▸ Collected data:

* * * *

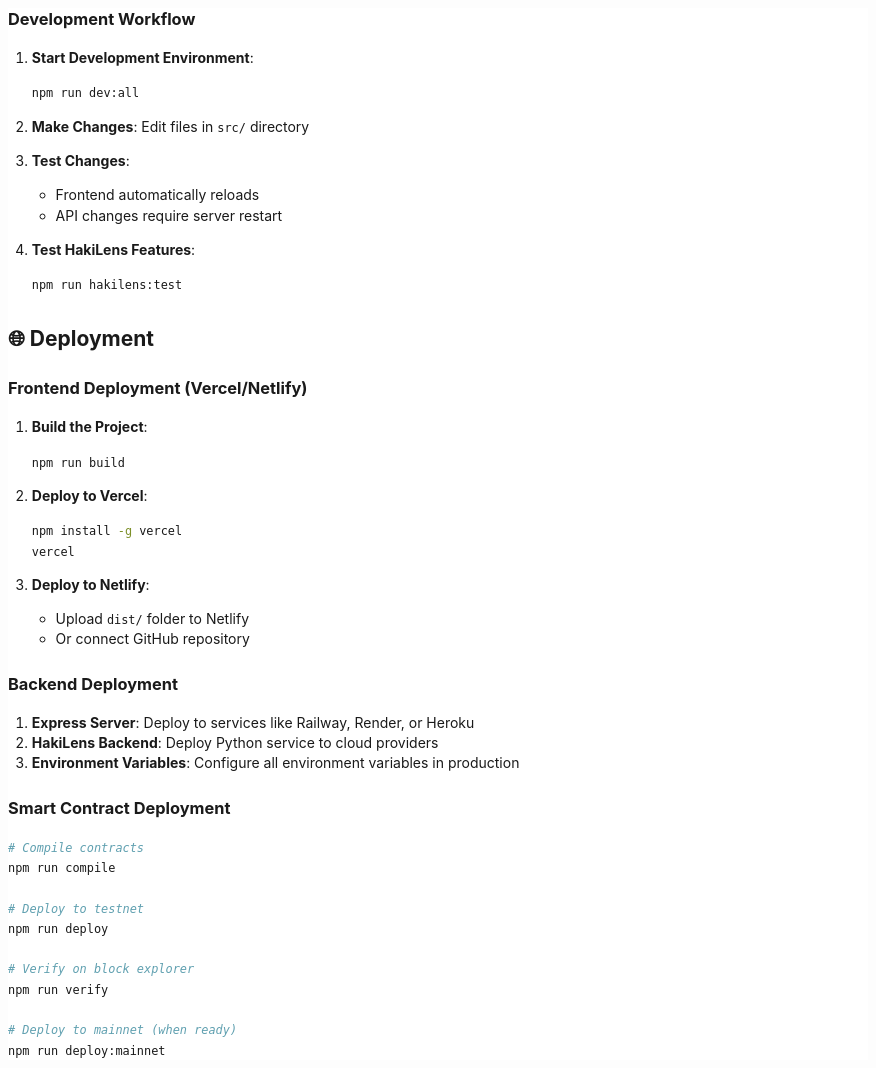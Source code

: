 
### Development Workflow

1. **Start Development Environment**:
   ```bash
   npm run dev:all
   ```

2. **Make Changes**: Edit files in `src/` directory

3. **Test Changes**: 
   - Frontend automatically reloads
   - API changes require server restart

4. **Test HakiLens Features**:
   ```bash
   npm run hakilens:test
   ```

## 🌐 Deployment

### Frontend Deployment (Vercel/Netlify)

1. **Build the Project**:
   ```bash
   npm run build
   ```

2. **Deploy to Vercel**:
   ```bash
   npm install -g vercel
   vercel
   ```

3. **Deploy to Netlify**:
   - Upload `dist/` folder to Netlify
   - Or connect GitHub repository

### Backend Deployment

1. **Express Server**: Deploy to services like Railway, Render, or Heroku
2. **HakiLens Backend**: Deploy Python service to cloud providers
3. **Environment Variables**: Configure all environment variables in production

### Smart Contract Deployment

```bash
# Compile contracts
npm run compile

# Deploy to testnet
npm run deploy

# Verify on block explorer
npm run verify

# Deploy to mainnet (when ready)
npm run deploy:mainnet
```
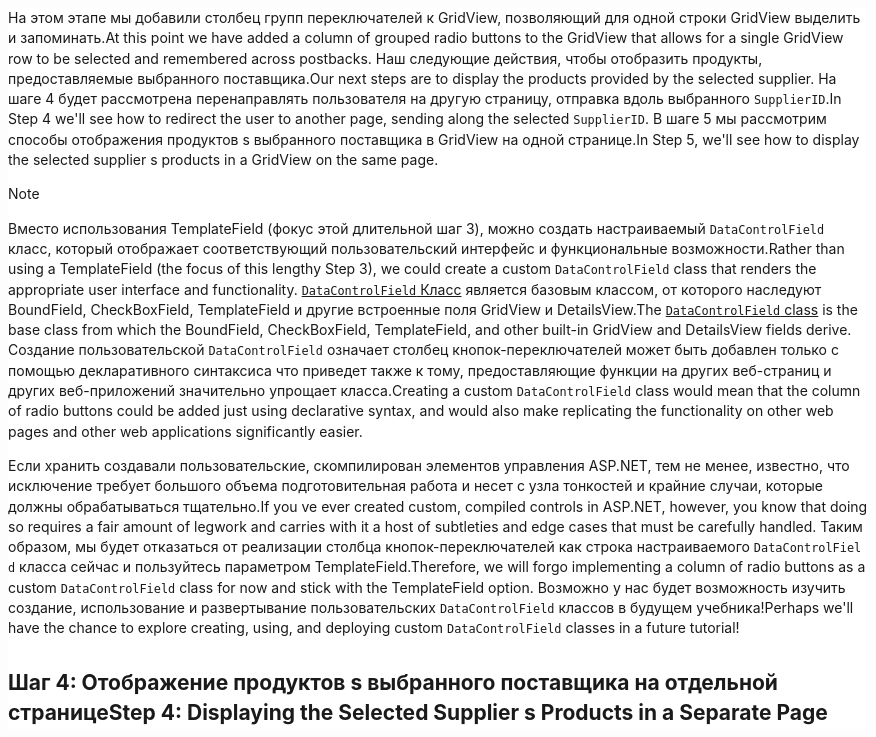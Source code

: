 <span data-ttu-id="8c93e-261">На этом этапе мы добавили столбец групп переключателей к GridView, позволяющий для одной строки GridView выделить и запоминать.</span><span class="sxs-lookup"><span data-stu-id="8c93e-261">At this point we have added a column of grouped radio buttons to the GridView that allows for a single GridView row to be selected and remembered across postbacks.</span></span> <span data-ttu-id="8c93e-262">Наш следующие действия, чтобы отобразить продукты, предоставляемые выбранного поставщика.</span><span class="sxs-lookup"><span data-stu-id="8c93e-262">Our next steps are to display the products provided by the selected supplier.</span></span> <span data-ttu-id="8c93e-263">На шаге 4 будет рассмотрена перенаправлять пользователя на другую страницу, отправка вдоль выбранного `SupplierID`.</span><span class="sxs-lookup"><span data-stu-id="8c93e-263">In Step 4 we'll see how to redirect the user to another page, sending along the selected `SupplierID`.</span></span> <span data-ttu-id="8c93e-264">В шаге 5 мы рассмотрим способы отображения продуктов s выбранного поставщика в GridView на одной странице.</span><span class="sxs-lookup"><span data-stu-id="8c93e-264">In Step 5, we'll see how to display the selected supplier s products in a GridView on the same page.</span></span>

> [!NOTE]
> <span data-ttu-id="8c93e-265">Вместо использования TemplateField (фокус этой длительной шаг 3), можно создать настраиваемый `DataControlField` класс, который отображает соответствующий пользовательский интерфейс и функциональные возможности.</span><span class="sxs-lookup"><span data-stu-id="8c93e-265">Rather than using a TemplateField (the focus of this lengthy Step 3), we could create a custom `DataControlField` class that renders the appropriate user interface and functionality.</span></span> <span data-ttu-id="8c93e-266">[ `DataControlField` Класс](https://msdn.microsoft.com/library/system.web.ui.webcontrols.datacontrolfield.aspx) является базовым классом, от которого наследуют BoundField, CheckBoxField, TemplateField и другие встроенные поля GridView и DetailsView.</span><span class="sxs-lookup"><span data-stu-id="8c93e-266">The [`DataControlField` class](https://msdn.microsoft.com/library/system.web.ui.webcontrols.datacontrolfield.aspx) is the base class from which the BoundField, CheckBoxField, TemplateField, and other built-in GridView and DetailsView fields derive.</span></span> <span data-ttu-id="8c93e-267">Создание пользовательской `DataControlField` означает столбец кнопок-переключателей может быть добавлен только с помощью декларативного синтаксиса что приведет также к тому, предоставляющие функции на других веб-страниц и других веб-приложений значительно упрощает класса.</span><span class="sxs-lookup"><span data-stu-id="8c93e-267">Creating a custom `DataControlField` class would mean that the column of radio buttons could be added just using declarative syntax, and would also make replicating the functionality on other web pages and other web applications significantly easier.</span></span>


<span data-ttu-id="8c93e-268">Если хранить создавали пользовательские, скомпилирован элементов управления ASP.NET, тем не менее, известно, что исключение требует большого объема подготовительная работа и несет с узла тонкостей и крайние случаи, которые должны обрабатываться тщательно.</span><span class="sxs-lookup"><span data-stu-id="8c93e-268">If you ve ever created custom, compiled controls in ASP.NET, however, you know that doing so requires a fair amount of legwork and carries with it a host of subtleties and edge cases that must be carefully handled.</span></span> <span data-ttu-id="8c93e-269">Таким образом, мы будет отказаться от реализации столбца кнопок-переключателей как строка настраиваемого `DataControlField` класса сейчас и пользуйтесь параметром TemplateField.</span><span class="sxs-lookup"><span data-stu-id="8c93e-269">Therefore, we will forgo implementing a column of radio buttons as a custom `DataControlField` class for now and stick with the TemplateField option.</span></span> <span data-ttu-id="8c93e-270">Возможно у нас будет возможность изучить создание, использование и развертывание пользовательских `DataControlField` классов в будущем учебника!</span><span class="sxs-lookup"><span data-stu-id="8c93e-270">Perhaps we'll have the chance to explore creating, using, and deploying custom `DataControlField` classes in a future tutorial!</span></span>

## <a name="step-4-displaying-the-selected-supplier-s-products-in-a-separate-page"></a><span data-ttu-id="8c93e-271">Шаг 4: Отображение продуктов s выбранного поставщика на отдельной странице</span><span class="sxs-lookup"><span data-stu-id="8c93e-271">Step 4: Displaying the Selected Supplier s Products in a Separate Page</span></span>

* * * *

▸ THE PROBLEM: Using the records, work out how many lines include "Netlify", and reply with that number alone.

▸ TASK RESULT: 3